[Rendered images with source text]
[Start of section]

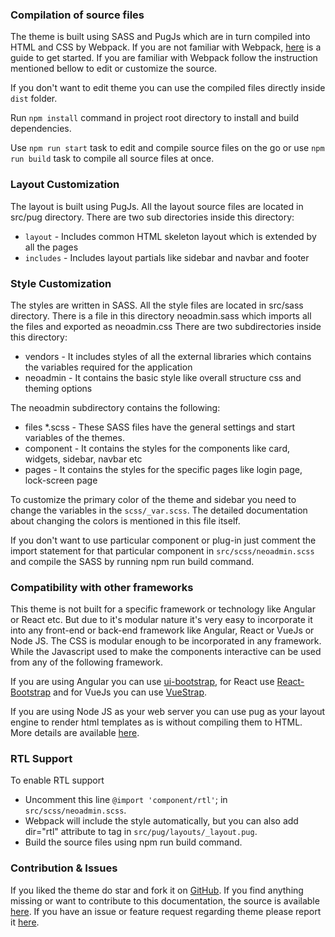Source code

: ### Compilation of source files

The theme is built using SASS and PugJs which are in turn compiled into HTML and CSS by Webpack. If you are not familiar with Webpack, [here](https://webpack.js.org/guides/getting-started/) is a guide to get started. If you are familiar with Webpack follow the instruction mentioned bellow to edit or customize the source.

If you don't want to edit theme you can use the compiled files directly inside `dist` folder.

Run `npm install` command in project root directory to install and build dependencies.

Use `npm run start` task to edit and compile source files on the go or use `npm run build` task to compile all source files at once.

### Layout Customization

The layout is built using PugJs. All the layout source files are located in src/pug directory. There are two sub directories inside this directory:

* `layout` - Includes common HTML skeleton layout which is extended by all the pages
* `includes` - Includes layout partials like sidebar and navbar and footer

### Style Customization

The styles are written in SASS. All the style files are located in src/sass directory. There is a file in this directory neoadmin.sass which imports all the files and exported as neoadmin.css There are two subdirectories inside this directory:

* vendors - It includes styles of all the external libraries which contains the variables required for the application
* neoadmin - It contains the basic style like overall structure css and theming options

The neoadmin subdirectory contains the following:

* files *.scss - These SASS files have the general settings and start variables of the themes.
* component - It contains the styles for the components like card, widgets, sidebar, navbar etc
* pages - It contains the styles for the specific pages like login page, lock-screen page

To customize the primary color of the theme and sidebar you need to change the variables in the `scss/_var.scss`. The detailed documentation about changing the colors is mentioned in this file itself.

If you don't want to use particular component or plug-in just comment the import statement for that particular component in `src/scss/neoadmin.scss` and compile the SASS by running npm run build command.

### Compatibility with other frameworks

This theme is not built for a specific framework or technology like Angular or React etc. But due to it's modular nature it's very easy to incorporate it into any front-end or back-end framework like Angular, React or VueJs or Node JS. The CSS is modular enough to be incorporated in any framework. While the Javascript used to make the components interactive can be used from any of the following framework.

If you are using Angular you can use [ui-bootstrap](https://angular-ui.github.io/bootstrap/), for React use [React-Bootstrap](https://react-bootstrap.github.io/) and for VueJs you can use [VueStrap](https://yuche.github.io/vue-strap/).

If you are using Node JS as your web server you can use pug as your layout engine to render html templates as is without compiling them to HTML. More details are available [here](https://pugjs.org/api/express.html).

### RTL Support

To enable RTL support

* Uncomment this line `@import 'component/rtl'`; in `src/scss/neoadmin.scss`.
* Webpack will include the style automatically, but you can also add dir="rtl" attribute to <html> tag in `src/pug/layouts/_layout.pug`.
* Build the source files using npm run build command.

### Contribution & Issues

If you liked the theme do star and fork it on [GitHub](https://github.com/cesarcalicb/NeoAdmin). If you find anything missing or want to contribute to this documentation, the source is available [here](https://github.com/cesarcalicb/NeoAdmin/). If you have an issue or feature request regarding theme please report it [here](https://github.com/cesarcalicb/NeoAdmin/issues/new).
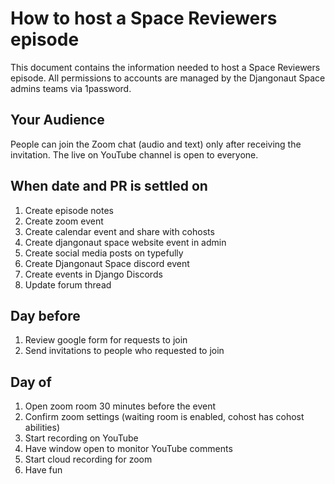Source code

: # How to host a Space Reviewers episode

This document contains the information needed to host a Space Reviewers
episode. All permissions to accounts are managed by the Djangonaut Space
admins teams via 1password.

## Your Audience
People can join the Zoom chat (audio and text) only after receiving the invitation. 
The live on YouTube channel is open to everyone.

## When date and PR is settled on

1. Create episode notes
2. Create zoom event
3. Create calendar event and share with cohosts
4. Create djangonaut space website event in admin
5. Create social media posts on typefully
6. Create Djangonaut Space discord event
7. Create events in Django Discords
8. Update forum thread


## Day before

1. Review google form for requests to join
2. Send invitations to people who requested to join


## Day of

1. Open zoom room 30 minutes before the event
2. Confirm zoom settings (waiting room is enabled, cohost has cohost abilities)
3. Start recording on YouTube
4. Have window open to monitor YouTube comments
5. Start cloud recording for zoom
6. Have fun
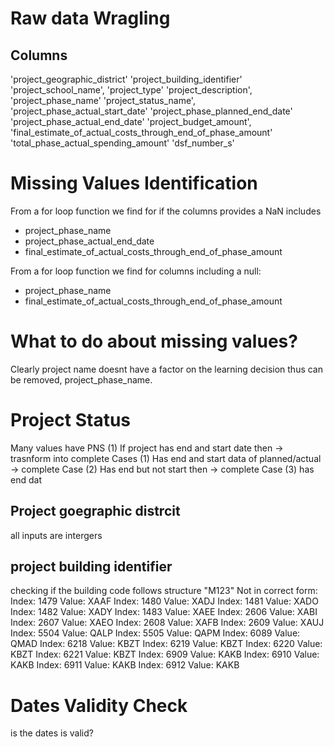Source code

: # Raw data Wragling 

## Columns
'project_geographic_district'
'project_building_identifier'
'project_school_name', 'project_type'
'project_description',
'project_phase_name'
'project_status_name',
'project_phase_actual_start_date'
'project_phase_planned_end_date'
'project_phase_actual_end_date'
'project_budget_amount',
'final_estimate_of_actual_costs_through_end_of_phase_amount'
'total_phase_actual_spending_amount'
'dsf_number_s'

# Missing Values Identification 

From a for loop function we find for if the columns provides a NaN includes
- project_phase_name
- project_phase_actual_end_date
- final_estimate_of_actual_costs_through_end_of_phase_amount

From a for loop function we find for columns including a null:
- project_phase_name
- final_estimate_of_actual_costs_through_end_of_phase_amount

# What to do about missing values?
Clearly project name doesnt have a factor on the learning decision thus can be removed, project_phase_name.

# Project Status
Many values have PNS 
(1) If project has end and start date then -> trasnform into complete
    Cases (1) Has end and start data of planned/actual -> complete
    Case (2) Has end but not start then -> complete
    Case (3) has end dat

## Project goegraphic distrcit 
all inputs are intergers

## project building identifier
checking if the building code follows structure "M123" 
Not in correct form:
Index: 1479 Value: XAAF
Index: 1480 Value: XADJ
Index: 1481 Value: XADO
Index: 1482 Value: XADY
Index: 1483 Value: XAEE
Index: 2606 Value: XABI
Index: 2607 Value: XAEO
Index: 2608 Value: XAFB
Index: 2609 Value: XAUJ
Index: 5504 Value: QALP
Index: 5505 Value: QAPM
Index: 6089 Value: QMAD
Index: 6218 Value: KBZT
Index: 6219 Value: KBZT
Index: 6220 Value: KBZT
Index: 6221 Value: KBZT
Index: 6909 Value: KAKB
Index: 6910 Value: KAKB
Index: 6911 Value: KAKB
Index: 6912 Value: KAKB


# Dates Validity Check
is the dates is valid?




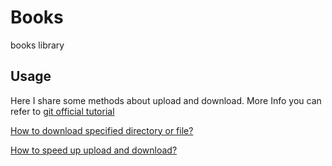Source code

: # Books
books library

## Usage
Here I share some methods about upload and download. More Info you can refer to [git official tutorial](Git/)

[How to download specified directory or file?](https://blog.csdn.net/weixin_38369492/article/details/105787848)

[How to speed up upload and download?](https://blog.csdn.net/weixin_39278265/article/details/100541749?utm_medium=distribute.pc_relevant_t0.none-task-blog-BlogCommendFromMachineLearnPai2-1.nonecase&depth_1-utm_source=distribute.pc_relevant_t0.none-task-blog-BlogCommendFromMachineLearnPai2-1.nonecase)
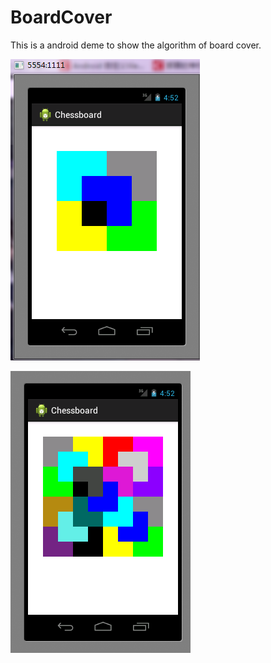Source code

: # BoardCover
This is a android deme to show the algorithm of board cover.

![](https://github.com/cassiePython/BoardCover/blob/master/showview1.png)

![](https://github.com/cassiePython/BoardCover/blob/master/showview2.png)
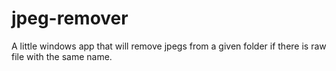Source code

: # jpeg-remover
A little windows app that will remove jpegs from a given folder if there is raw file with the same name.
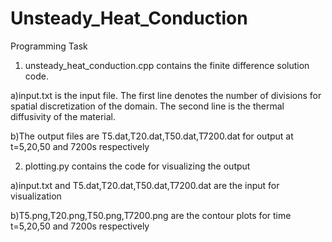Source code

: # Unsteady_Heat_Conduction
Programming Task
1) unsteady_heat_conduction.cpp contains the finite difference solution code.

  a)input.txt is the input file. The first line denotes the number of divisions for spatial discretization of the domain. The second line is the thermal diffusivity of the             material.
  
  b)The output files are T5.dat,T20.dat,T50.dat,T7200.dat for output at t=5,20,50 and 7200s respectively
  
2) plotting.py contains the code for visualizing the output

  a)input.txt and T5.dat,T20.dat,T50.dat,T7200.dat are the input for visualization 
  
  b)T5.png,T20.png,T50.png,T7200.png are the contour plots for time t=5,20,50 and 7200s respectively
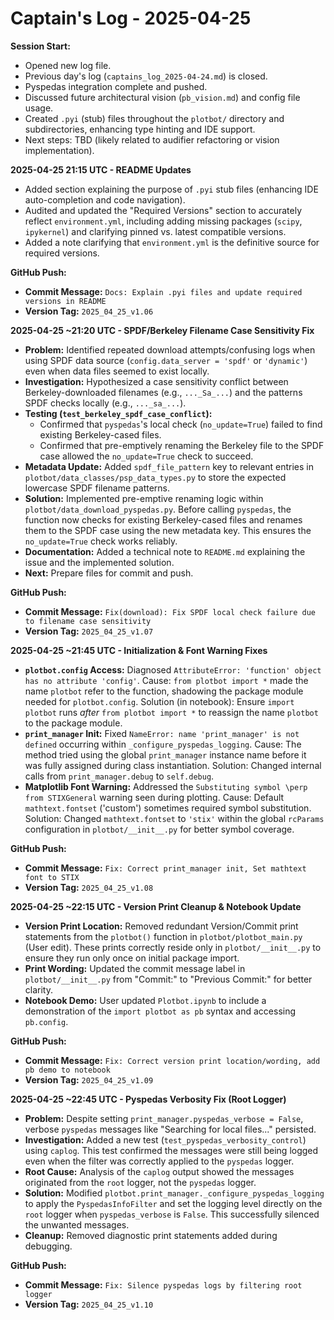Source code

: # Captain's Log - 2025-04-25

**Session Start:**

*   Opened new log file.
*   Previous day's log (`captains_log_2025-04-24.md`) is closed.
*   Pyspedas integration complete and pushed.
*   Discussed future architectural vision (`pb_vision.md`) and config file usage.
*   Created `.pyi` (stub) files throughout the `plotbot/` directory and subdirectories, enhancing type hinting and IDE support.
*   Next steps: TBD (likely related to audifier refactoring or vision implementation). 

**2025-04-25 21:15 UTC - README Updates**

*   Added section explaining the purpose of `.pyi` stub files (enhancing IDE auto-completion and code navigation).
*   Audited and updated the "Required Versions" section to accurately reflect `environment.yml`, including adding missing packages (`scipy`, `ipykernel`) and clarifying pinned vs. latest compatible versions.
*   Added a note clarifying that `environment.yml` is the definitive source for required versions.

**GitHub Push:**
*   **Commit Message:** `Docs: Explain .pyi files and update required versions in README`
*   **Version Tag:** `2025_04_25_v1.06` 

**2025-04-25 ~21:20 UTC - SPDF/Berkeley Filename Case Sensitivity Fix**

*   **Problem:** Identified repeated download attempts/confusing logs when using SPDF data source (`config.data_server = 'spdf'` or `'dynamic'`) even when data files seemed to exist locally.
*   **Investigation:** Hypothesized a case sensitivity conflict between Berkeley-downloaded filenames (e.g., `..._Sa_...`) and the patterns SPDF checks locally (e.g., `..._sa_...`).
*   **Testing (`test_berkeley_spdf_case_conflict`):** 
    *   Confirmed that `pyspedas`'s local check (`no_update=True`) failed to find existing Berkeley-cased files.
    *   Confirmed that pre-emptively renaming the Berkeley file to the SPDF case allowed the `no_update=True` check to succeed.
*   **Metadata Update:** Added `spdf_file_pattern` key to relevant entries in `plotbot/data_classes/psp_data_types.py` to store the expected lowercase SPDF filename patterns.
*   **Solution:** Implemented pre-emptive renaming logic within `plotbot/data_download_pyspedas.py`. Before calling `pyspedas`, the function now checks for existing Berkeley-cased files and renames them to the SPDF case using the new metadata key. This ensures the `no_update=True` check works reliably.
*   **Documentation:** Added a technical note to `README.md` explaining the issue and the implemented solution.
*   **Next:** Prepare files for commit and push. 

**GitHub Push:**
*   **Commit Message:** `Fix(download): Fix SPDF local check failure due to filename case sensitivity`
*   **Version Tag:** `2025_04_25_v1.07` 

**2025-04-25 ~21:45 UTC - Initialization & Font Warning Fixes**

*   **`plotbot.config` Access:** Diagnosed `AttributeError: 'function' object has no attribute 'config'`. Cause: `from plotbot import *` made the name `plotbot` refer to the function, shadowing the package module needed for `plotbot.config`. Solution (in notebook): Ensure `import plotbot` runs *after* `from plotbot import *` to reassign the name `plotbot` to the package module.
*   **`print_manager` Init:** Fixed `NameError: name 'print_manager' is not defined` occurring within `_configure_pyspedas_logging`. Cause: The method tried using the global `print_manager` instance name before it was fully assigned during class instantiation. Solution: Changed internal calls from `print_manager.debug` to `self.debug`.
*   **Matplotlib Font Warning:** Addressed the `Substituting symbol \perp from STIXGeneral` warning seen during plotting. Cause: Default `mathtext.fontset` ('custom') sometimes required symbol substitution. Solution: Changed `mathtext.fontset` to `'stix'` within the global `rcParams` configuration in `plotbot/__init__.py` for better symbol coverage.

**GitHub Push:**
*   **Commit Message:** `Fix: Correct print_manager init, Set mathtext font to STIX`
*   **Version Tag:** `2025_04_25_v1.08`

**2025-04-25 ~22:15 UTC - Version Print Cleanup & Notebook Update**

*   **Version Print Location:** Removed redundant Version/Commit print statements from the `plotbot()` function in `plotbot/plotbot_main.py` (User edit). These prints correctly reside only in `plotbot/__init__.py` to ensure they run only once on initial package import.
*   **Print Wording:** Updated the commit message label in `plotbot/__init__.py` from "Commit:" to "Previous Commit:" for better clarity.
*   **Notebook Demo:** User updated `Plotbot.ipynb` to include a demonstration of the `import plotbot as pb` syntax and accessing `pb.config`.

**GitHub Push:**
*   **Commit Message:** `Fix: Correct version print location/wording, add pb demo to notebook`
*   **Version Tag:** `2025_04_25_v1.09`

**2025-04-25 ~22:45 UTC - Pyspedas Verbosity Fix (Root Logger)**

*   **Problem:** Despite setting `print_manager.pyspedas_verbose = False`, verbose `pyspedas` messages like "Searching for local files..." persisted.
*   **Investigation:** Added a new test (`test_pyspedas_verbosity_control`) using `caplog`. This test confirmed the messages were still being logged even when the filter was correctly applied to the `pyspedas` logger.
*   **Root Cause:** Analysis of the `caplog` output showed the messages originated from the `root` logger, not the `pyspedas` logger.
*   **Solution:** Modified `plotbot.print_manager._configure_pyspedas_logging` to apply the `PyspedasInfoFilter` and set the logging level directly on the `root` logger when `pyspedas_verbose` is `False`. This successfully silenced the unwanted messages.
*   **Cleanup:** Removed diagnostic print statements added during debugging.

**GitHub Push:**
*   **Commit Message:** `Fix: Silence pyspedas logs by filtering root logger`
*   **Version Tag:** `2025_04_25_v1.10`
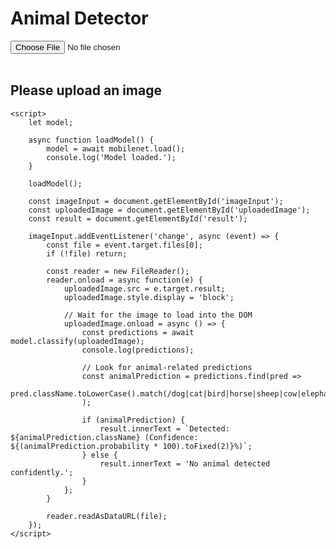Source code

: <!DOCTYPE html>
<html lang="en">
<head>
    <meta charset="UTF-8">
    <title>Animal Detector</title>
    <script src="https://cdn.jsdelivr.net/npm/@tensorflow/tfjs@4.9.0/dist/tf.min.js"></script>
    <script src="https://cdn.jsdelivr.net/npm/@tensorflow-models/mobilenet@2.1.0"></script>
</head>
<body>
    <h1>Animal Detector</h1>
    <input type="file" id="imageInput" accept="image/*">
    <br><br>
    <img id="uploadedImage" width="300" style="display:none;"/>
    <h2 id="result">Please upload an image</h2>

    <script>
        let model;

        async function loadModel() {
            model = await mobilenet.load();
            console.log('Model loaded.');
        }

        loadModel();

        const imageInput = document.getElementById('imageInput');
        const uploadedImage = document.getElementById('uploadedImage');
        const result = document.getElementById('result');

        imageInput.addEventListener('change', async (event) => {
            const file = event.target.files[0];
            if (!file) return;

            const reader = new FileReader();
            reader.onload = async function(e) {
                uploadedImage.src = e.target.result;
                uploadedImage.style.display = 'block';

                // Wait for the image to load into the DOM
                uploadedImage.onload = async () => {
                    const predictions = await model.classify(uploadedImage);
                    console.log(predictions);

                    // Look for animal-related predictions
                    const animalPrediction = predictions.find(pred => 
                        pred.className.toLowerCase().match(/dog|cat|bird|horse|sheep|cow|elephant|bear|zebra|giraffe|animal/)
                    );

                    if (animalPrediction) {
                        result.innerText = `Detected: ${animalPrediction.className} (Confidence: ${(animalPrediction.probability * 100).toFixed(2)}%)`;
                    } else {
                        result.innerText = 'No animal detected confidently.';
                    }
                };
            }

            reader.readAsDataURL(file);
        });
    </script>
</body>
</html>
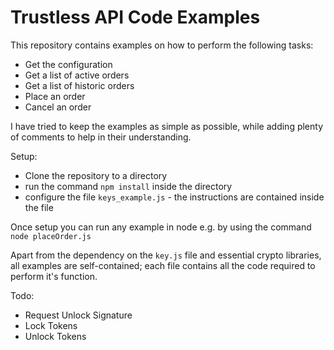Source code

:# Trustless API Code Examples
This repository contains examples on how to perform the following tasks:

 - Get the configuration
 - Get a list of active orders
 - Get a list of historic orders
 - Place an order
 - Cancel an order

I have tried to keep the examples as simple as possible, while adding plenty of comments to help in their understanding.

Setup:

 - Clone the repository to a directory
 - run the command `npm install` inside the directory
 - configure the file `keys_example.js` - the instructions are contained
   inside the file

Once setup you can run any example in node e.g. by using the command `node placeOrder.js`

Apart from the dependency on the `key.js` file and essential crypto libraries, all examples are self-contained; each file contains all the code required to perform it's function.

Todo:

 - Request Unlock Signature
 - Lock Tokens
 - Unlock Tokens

[End of section]

▶ **EXERCISE DETAILS**:
Start at the line containing "## Your Audience" above and stop at the line containing "# What to do about missing values?". Output those lines exactly, both included, but none of the pictures.

▶ **RESULT**:
## Your Audience
People can join the Zoom chat (audio and text) only after receiving the invitation. 
The live on YouTube channel is open to everyone.

## When date and PR is settled on

1. Create episode notes
2. Create zoom event
3. Create calendar event and share with cohosts
4. Create djangonaut space website event in admin
5. Create social media posts on typefully
6. Create Djangonaut Space discord event
7. Create events in Django Discords
8. Update forum thread


## Day before

1. Review google form for requests to join
2. Send invitations to people who requested to join


## Day of

1. Open zoom room 30 minutes before the event
2. Confirm zoom settings (waiting room is enabled, cohost has cohost abilities)
3. Start recording on YouTube
4. Have window open to monitor YouTube comments
5. Start cloud recording for zoom
6. Have fun
Source code

: # Raw data Wragling 

## Columns
'project_geographic_district'
'project_building_identifier'
'project_school_name', 'project_type'
'project_description',
'project_phase_name'
'project_status_name',
'project_phase_actual_start_date'
'project_phase_planned_end_date'
'project_phase_actual_end_date'
'project_budget_amount',
'final_estimate_of_actual_costs_through_end_of_phase_amount'
'total_phase_actual_spending_amount'
'dsf_number_s'

# Missing Values Identification 

From a for loop function we find for if the columns provides a NaN includes
- project_phase_name
- project_phase_actual_end_date
- final_estimate_of_actual_costs_through_end_of_phase_amount

From a for loop function we find for columns including a null:
- project_phase_name
- final_estimate_of_actual_costs_through_end_of_phase_amount

# What to do about missing values?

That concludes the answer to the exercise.